SECTION 3.  CLOSING CONDITIONS OF LENDERS

      The Lenders' obligation to purchase and pay for the Debentures shall 
be subject to compliance by the Company with the following conditions: 

      3.1   Opinion of Company Counsel.  The Lenders shall have received 
from Perkins Coie, counsel for the Company, SEA and Narrowband, their 
favorable opinion, dated the Closing Date, substantially in the form 
attached hereto as Exhibit D.

      3.2   Authorization.  

            (a)   Each of the Company, SEA and Narrowband shall have duly 
adopted resolutions in form reasonably satisfactory to the Lenders 
authorizing each of them to consummate the transactions contemplated 
hereby in accordance with the terms hereof, including, without limitation, 
the issuance of the Debentures, the issuance of the Preferred Shares upon 
conversion of the Debentures and, upon conversion of the Convertible 
Preferred Stock, the issuance of the Conversion Shares, and the Lenders 
shall have received duly executed certificate(s) of an authorized officer 
of each of the Company, SEA and Narrowband setting forth a copy of such 
resolutions and such other matters as may be requested by the Lenders.  
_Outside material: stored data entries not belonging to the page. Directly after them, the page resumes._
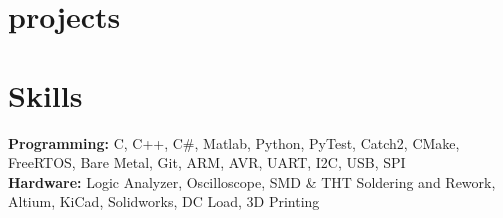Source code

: \documentclass{article}
\begin{document}
\section{projects}


\section{Skills}
\textbf{Programming:} C, C++, C\#, Matlab, Python, PyTest, Catch2, CMake, FreeRTOS, Bare Metal, Git, ARM, AVR, UART, I2C, USB, SPI\\
\textbf{Hardware:} Logic Analyzer, Oscilloscope, SMD \& THT Soldering and Rework, Altium, KiCad, Solidworks, DC Load, 3D Printing\\
\end{document}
            (b)   The Company shall have amended its Articles of 
Organization to include the provisions set forth in Exhibit C (such 
Articles of Organization as so amended, the "Amended Charter") and except 
as so amended and restated, such Amended Charter shall not have been 
further amended or modified.

      3.3   Irrevocable Proxy.  Each of David C. Thompson, Peter D. Brown, 
and David M. Brown shall have executed and delivered to the Lenders an 
irrevocable proxy in substantially the form attached hereto as Exhibit E 
(the "Irrevocable Proxy").

      3.4   Delivery of Documents.  Concurrently with the Closing of the 
transactions contemplated hereby, the Company shall have executed and 
delivered to the Lenders (or shall have caused to be executed and 
delivered to the Lenders, by the appropriate Persons), the following:

            (a)   The Debentures;

            (b)   Certified copies of resolutions of the Company, SEA and 
Narrowband authorizing the execution and delivery of this Agreement and 
the Debentures;

            (c)   A copy of the Company's Amended Charter, certified as of 
a recent date by the Secretary of State of the Commonwealth of 
Massachusetts and a copy of the Company's by-laws certified by an officer 
of the Company, as amended; 

            (d)   The Registration Rights Agreement; and

            (e)   Such other supporting documents and certificates as the 
Lenders may reasonably request and as may be required pursuant to this 
Agreement.

      3.5   Use of Proceeds.  All proceeds from the sale of the Debentures 
by the Company to the Lenders may be used for the production of 220MHz 
radio equipment and general working capital purposes.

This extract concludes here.